START Given records

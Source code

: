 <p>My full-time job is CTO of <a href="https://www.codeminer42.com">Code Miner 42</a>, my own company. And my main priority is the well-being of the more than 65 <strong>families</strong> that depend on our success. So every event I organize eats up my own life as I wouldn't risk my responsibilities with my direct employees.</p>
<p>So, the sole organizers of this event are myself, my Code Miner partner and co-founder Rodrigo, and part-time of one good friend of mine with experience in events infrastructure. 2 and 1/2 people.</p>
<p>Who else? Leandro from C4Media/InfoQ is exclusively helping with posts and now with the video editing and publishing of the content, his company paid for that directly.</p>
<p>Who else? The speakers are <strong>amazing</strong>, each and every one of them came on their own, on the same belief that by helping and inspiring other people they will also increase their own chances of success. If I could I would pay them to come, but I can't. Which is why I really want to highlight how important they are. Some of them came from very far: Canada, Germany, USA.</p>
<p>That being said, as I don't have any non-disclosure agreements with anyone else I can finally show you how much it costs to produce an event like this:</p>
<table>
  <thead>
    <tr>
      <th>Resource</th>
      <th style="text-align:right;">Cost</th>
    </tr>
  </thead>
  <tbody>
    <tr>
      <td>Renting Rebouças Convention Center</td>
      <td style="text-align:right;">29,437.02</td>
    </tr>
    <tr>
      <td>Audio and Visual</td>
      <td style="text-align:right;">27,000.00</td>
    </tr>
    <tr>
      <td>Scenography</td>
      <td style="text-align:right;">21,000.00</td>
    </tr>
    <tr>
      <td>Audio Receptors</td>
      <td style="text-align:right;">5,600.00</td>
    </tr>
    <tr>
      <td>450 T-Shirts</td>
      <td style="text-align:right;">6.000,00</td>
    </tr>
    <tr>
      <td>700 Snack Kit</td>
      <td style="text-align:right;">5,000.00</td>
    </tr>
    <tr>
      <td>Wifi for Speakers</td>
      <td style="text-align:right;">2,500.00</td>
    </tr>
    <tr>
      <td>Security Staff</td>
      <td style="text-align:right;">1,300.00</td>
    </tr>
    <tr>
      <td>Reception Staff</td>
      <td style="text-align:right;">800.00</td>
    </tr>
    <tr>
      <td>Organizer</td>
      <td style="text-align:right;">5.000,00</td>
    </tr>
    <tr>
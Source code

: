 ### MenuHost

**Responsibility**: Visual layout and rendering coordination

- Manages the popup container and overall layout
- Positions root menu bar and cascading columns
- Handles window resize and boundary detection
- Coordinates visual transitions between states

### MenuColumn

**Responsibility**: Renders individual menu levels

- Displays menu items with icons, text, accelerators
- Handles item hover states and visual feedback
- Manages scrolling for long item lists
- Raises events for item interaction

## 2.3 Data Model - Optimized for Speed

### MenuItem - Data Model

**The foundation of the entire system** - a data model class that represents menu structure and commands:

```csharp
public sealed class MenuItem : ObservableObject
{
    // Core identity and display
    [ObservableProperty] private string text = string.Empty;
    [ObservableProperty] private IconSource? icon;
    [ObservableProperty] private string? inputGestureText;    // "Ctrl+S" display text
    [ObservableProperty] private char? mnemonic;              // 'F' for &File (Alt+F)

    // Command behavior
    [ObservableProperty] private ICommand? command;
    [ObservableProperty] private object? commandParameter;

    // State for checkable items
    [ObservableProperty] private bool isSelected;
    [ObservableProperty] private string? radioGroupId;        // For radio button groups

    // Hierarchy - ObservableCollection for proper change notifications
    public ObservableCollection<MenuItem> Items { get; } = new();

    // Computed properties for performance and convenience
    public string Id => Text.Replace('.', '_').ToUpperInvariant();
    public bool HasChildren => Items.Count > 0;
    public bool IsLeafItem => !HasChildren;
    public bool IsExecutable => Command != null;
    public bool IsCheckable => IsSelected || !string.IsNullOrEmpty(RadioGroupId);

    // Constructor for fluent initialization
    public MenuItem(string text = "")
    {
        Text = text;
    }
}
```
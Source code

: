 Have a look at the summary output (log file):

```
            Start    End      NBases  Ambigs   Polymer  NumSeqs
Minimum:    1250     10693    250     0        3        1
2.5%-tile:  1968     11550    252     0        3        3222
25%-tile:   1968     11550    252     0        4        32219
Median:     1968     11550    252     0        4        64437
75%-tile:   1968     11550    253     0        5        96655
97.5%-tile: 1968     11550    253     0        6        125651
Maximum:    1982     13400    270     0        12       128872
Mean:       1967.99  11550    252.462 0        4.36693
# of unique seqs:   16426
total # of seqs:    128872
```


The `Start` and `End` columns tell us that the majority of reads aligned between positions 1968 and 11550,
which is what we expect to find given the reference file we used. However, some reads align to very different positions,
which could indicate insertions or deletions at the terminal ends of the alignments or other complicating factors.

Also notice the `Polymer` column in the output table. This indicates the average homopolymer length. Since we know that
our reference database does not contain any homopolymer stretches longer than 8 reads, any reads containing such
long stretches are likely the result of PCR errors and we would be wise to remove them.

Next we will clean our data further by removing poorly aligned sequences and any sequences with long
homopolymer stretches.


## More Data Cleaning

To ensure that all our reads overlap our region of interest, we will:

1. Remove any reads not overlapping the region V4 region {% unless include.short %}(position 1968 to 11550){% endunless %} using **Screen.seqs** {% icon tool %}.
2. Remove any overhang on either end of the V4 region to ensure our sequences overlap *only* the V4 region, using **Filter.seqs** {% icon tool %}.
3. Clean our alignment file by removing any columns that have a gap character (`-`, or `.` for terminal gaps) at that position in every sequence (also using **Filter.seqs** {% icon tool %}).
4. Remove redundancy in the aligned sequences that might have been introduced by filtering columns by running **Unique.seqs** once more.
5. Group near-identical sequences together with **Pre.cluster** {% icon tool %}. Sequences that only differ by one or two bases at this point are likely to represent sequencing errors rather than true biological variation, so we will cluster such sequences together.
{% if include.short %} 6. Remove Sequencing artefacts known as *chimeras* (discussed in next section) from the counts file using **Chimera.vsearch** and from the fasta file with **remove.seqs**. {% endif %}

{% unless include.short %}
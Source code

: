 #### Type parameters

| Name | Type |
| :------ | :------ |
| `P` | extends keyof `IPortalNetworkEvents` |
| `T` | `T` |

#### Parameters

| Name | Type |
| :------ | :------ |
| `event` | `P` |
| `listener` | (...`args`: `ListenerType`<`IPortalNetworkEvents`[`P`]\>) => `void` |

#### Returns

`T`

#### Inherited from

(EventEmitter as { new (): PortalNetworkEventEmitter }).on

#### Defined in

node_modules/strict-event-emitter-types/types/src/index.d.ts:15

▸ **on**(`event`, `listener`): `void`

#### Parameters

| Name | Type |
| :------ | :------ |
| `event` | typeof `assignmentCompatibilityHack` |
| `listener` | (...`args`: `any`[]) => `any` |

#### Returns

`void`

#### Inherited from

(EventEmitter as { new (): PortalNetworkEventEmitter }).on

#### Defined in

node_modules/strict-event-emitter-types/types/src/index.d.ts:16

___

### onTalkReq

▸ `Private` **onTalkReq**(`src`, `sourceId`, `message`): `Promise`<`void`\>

END Given records

Exactly as they appear, retype the lines from the start of the records through the line containing "<p>Who else? The".

Source code

: <p>My full-time job is CTO of <a href="https://www.codeminer42.com">Code Miner 42</a>, my own company. And my main priority is the well-being of the more than 65 <strong>families</strong> that depend on our success. So every event I organize eats up my own life as I wouldn't risk my responsibilities with my direct employees.</p>
<p>So, the sole organizers of this event are myself, my Code Miner partner and co-founder Rodrigo, and part-time of one good friend of mine with experience in events infrastructure. 2 and 1/2 people.</p>
<p>Who else? Leandro from C4Media/InfoQ is exclusively helping with posts and now with the video editing and publishing of the content, his company paid for that directly.</p>
<p>Who else? The speakers are <strong>amazing</strong>, each and every one of them came on their own, on the same belief that by helping and inspiring other people they will also increase their own chances of success. If I could I would pay them to come, but I can't. Which is why I really want to highlight how important they are. Some of them came from very far: Canada, Germany, USA.</p>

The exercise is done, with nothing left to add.